__SOURCE MATERIAL__.
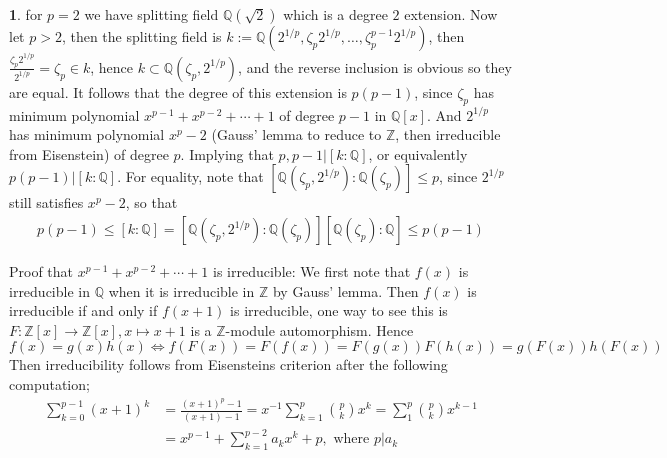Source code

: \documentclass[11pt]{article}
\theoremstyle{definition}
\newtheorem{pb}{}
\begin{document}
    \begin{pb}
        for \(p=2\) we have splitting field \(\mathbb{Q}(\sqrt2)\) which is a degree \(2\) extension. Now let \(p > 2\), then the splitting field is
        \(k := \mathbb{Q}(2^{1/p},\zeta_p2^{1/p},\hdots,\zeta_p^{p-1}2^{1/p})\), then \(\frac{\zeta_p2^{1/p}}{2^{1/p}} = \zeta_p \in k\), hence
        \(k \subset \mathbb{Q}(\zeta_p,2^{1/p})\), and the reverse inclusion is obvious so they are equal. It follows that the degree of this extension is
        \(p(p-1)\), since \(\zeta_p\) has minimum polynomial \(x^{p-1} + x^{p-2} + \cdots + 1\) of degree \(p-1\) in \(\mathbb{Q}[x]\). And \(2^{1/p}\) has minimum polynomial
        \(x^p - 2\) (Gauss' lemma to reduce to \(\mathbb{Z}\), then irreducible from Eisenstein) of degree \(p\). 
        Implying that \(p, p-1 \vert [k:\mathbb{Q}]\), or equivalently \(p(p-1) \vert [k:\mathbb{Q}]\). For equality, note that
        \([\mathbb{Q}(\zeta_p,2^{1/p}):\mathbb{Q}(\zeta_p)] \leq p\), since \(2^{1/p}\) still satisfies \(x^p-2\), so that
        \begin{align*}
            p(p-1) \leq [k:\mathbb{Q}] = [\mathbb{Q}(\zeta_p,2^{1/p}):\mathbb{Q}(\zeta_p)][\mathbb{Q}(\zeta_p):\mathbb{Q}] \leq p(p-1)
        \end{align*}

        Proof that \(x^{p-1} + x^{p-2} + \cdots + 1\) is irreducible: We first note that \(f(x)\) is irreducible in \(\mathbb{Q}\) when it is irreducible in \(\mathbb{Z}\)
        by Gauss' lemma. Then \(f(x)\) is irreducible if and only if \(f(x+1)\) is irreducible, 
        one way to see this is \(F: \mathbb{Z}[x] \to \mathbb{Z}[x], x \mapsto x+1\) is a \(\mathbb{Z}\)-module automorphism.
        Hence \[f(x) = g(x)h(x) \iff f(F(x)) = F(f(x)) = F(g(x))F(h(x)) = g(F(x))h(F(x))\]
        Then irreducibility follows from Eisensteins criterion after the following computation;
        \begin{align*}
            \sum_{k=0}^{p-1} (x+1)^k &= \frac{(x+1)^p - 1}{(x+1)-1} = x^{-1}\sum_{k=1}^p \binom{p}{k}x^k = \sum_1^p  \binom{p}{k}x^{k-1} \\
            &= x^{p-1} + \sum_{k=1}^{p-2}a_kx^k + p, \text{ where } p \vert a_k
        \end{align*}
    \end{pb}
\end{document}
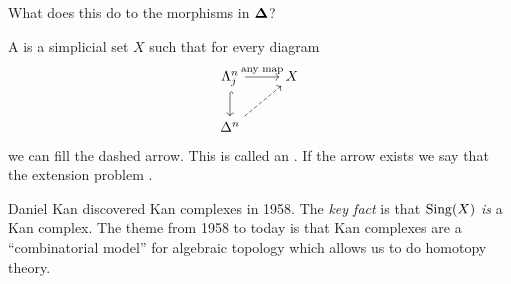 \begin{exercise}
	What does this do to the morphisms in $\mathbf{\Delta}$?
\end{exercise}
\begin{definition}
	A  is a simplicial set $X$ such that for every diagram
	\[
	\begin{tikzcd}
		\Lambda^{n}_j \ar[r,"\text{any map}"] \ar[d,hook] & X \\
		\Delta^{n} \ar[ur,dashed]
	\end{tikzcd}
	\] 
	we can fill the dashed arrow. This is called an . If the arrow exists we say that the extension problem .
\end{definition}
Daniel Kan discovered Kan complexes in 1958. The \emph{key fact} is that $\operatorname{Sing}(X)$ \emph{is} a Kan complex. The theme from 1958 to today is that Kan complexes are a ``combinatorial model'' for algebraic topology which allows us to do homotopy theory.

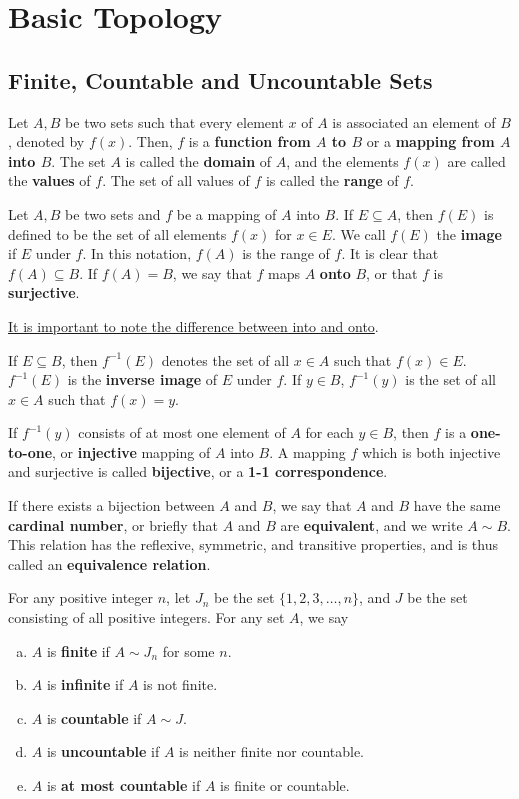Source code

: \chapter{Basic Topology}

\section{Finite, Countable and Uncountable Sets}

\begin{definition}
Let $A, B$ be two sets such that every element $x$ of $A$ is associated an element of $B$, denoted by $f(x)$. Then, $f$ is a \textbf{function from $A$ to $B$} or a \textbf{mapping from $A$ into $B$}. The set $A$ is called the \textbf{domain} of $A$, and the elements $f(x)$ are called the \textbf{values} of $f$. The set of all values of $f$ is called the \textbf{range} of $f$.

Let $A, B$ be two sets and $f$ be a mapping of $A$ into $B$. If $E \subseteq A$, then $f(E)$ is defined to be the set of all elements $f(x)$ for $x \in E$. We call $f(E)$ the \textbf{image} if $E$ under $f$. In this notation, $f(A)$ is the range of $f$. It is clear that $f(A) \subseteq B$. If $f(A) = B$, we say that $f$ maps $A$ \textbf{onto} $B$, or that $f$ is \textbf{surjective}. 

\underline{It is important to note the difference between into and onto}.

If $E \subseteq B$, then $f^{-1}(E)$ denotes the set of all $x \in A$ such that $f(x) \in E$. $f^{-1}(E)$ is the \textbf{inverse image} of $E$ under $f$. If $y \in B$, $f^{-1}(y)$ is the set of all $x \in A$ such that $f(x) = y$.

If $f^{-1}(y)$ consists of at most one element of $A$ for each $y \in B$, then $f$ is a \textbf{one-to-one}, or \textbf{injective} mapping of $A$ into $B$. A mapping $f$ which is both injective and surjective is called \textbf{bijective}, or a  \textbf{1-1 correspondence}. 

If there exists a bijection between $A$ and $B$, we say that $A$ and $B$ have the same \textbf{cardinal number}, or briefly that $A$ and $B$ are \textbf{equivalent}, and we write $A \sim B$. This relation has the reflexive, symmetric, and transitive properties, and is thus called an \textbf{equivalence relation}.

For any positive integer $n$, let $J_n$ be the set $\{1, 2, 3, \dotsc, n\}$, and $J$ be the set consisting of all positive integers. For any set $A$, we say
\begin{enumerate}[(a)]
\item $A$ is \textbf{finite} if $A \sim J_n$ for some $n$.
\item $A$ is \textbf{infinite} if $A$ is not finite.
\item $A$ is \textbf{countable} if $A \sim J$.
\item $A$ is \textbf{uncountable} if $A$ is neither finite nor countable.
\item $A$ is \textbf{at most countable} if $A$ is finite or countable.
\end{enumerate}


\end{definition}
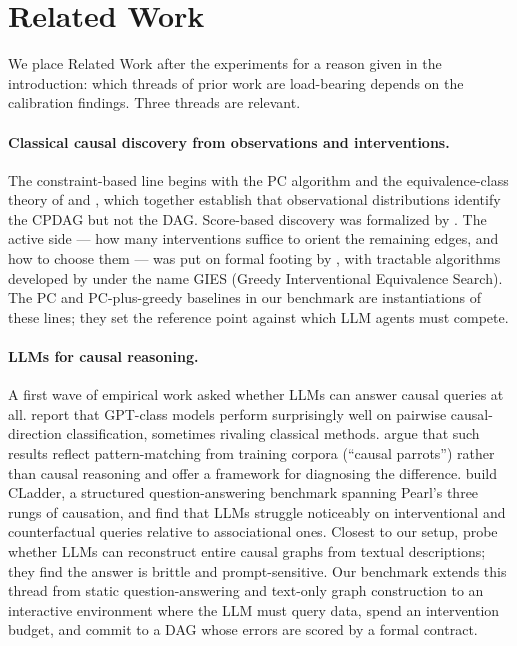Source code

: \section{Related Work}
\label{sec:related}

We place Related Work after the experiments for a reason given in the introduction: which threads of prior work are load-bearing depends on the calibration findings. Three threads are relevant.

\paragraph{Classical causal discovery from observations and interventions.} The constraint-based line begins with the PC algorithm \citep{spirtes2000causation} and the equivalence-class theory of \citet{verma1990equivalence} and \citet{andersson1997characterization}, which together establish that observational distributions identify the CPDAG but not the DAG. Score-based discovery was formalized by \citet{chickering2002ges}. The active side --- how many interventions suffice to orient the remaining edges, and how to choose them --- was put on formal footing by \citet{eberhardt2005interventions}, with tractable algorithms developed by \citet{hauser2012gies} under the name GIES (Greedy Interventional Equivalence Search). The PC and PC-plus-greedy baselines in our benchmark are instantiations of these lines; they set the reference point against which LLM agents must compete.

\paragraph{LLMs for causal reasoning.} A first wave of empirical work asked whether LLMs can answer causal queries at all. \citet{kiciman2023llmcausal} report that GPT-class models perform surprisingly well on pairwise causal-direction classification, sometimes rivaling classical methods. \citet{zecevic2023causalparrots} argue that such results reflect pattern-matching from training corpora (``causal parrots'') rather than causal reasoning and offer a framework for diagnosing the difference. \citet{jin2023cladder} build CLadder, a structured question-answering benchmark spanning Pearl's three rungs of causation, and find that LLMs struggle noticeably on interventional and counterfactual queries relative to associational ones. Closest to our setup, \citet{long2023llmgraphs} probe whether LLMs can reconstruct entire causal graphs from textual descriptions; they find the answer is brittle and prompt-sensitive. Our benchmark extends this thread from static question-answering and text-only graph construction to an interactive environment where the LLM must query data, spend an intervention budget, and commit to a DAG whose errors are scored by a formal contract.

__WHAT IS NEEDED__. Copy each line of the records precisely and drop any images they hold.

__SOLUTION TO THE EXERCISE__.
Source code

: \documentclass[11pt]{article}
\theoremstyle{definition}
\newtheorem{pb}{}
\begin{document}
    \begin{pb}
        for \(p=2\) we have splitting field \(\mathbb{Q}(\sqrt2)\) which is a degree \(2\) extension. Now let \(p > 2\), then the splitting field is
        \(k := \mathbb{Q}(2^{1/p},\zeta_p2^{1/p},\hdots,\zeta_p^{p-1}2^{1/p})\), then \(\frac{\zeta_p2^{1/p}}{2^{1/p}} = \zeta_p \in k\), hence
        \(k \subset \mathbb{Q}(\zeta_p,2^{1/p})\), and the reverse inclusion is obvious so they are equal. It follows that the degree of this extension is
        \(p(p-1)\), since \(\zeta_p\) has minimum polynomial \(x^{p-1} + x^{p-2} + \cdots + 1\) of degree \(p-1\) in \(\mathbb{Q}[x]\). And \(2^{1/p}\) has minimum polynomial
        \(x^p - 2\) (Gauss' lemma to reduce to \(\mathbb{Z}\), then irreducible from Eisenstein) of degree \(p\). 
        Implying that \(p, p-1 \vert [k:\mathbb{Q}]\), or equivalently \(p(p-1) \vert [k:\mathbb{Q}]\). For equality, note that
        \([\mathbb{Q}(\zeta_p,2^{1/p}):\mathbb{Q}(\zeta_p)] \leq p\), since \(2^{1/p}\) still satisfies \(x^p-2\), so that
        \begin{align*}
            p(p-1) \leq [k:\mathbb{Q}] = [\mathbb{Q}(\zeta_p,2^{1/p}):\mathbb{Q}(\zeta_p)][\mathbb{Q}(\zeta_p):\mathbb{Q}] \leq p(p-1)
        \end{align*}

        Proof that \(x^{p-1} + x^{p-2} + \cdots + 1\) is irreducible: We first note that \(f(x)\) is irreducible in \(\mathbb{Q}\) when it is irreducible in \(\mathbb{Z}\)
        by Gauss' lemma. Then \(f(x)\) is irreducible if and only if \(f(x+1)\) is irreducible, 
        one way to see this is \(F: \mathbb{Z}[x] \to \mathbb{Z}[x], x \mapsto x+1\) is a \(\mathbb{Z}\)-module automorphism.
        Hence \[f(x) = g(x)h(x) \iff f(F(x)) = F(f(x)) = F(g(x))F(h(x)) = g(F(x))h(F(x))\]
        Then irreducibility follows from Eisensteins criterion after the following computation;
        \begin{align*}
            \sum_{k=0}^{p-1} (x+1)^k &= \frac{(x+1)^p - 1}{(x+1)-1} = x^{-1}\sum_{k=1}^p \binom{p}{k}x^k = \sum_1^p  \binom{p}{k}x^{k-1} \\
            &= x^{p-1} + \sum_{k=1}^{p-2}a_kx^k + p, \text{ where } p \vert a_k
        \end{align*}
    \end{pb}
\end{document}
 \begin{exercise}
	What does this do to the morphisms in $\mathbf{\Delta}$?
\end{exercise}
\begin{definition}
	A  is a simplicial set $X$ such that for every diagram
	\[
	\begin{tikzcd}
		\Lambda^{n}_j \ar[r,"\text{any map}"] \ar[d,hook] & X \\
		\Delta^{n} \ar[ur,dashed]
	\end{tikzcd}
	\] 
	we can fill the dashed arrow. This is called an . If the arrow exists we say that the extension problem .
\end{definition}
Daniel Kan discovered Kan complexes in 1958. The \emph{key fact} is that $\operatorname{Sing}(X)$ \emph{is} a Kan complex. The theme from 1958 to today is that Kan complexes are a ``combinatorial model'' for algebraic topology which allows us to do homotopy theory.

Source code

: \chapter{Basic Topology}

\section{Finite, Countable and Uncountable Sets}

\begin{definition}
Let $A, B$ be two sets such that every element $x$ of $A$ is associated an element of $B$, denoted by $f(x)$. Then, $f$ is a \textbf{function from $A$ to $B$} or a \textbf{mapping from $A$ into $B$}. The set $A$ is called the \textbf{domain} of $A$, and the elements $f(x)$ are called the \textbf{values} of $f$. The set of all values of $f$ is called the \textbf{range} of $f$.

Let $A, B$ be two sets and $f$ be a mapping of $A$ into $B$. If $E \subseteq A$, then $f(E)$ is defined to be the set of all elements $f(x)$ for $x \in E$. We call $f(E)$ the \textbf{image} if $E$ under $f$. In this notation, $f(A)$ is the range of $f$. It is clear that $f(A) \subseteq B$. If $f(A) = B$, we say that $f$ maps $A$ \textbf{onto} $B$, or that $f$ is \textbf{surjective}. 

\underline{It is important to note the difference between into and onto}.

If $E \subseteq B$, then $f^{-1}(E)$ denotes the set of all $x \in A$ such that $f(x) \in E$. $f^{-1}(E)$ is the \textbf{inverse image} of $E$ under $f$. If $y \in B$, $f^{-1}(y)$ is the set of all $x \in A$ such that $f(x) = y$.

If $f^{-1}(y)$ consists of at most one element of $A$ for each $y \in B$, then $f$ is a \textbf{one-to-one}, or \textbf{injective} mapping of $A$ into $B$. A mapping $f$ which is both injective and surjective is called \textbf{bijective}, or a  \textbf{1-1 correspondence}. 

If there exists a bijection between $A$ and $B$, we say that $A$ and $B$ have the same \textbf{cardinal number}, or briefly that $A$ and $B$ are \textbf{equivalent}, and we write $A \sim B$. This relation has the reflexive, symmetric, and transitive properties, and is thus called an \textbf{equivalence relation}.

For any positive integer $n$, let $J_n$ be the set $\{1, 2, 3, \dotsc, n\}$, and $J$ be the set consisting of all positive integers. For any set $A$, we say
\begin{enumerate}[(a)]
\item $A$ is \textbf{finite} if $A \sim J_n$ for some $n$.
\item $A$ is \textbf{infinite} if $A$ is not finite.
\item $A$ is \textbf{countable} if $A \sim J$.
\item $A$ is \textbf{uncountable} if $A$ is neither finite nor countable.
\item $A$ is \textbf{at most countable} if $A$ is finite or countable.
\end{enumerate}


\end{definition}
Source code

: \section{Related Work}
\label{sec:related}

We place Related Work after the experiments for a reason given in the introduction: which threads of prior work are load-bearing depends on the calibration findings. Three threads are relevant.

\paragraph{Classical causal discovery from observations and interventions.} The constraint-based line begins with the PC algorithm \citep{spirtes2000causation} and the equivalence-class theory of \citet{verma1990equivalence} and \citet{andersson1997characterization}, which together establish that observational distributions identify the CPDAG but not the DAG. Score-based discovery was formalized by \citet{chickering2002ges}. The active side --- how many interventions suffice to orient the remaining edges, and how to choose them --- was put on formal footing by \citet{eberhardt2005interventions}, with tractable algorithms developed by \citet{hauser2012gies} under the name GIES (Greedy Interventional Equivalence Search). The PC and PC-plus-greedy baselines in our benchmark are instantiations of these lines; they set the reference point against which LLM agents must compete.

\paragraph{LLMs for causal reasoning.} A first wave of empirical work asked whether LLMs can answer causal queries at all. \citet{kiciman2023llmcausal} report that GPT-class models perform surprisingly well on pairwise causal-direction classification, sometimes rivaling classical methods. \citet{zecevic2023causalparrots} argue that such results reflect pattern-matching from training corpora (``causal parrots'') rather than causal reasoning and offer a framework for diagnosing the difference. \citet{jin2023cladder} build CLadder, a structured question-answering benchmark spanning Pearl's three rungs of causation, and find that LLMs struggle noticeably on interventional and counterfactual queries relative to associational ones. Closest to our setup, \citet{long2023llmgraphs} probe whether LLMs can reconstruct entire causal graphs from textual descriptions; they find the answer is brittle and prompt-sensitive. Our benchmark extends this thread from static question-answering and text-only graph construction to an interactive environment where the LLM must query data, spend an intervention budget, and commit to a DAG whose errors are scored by a formal contract.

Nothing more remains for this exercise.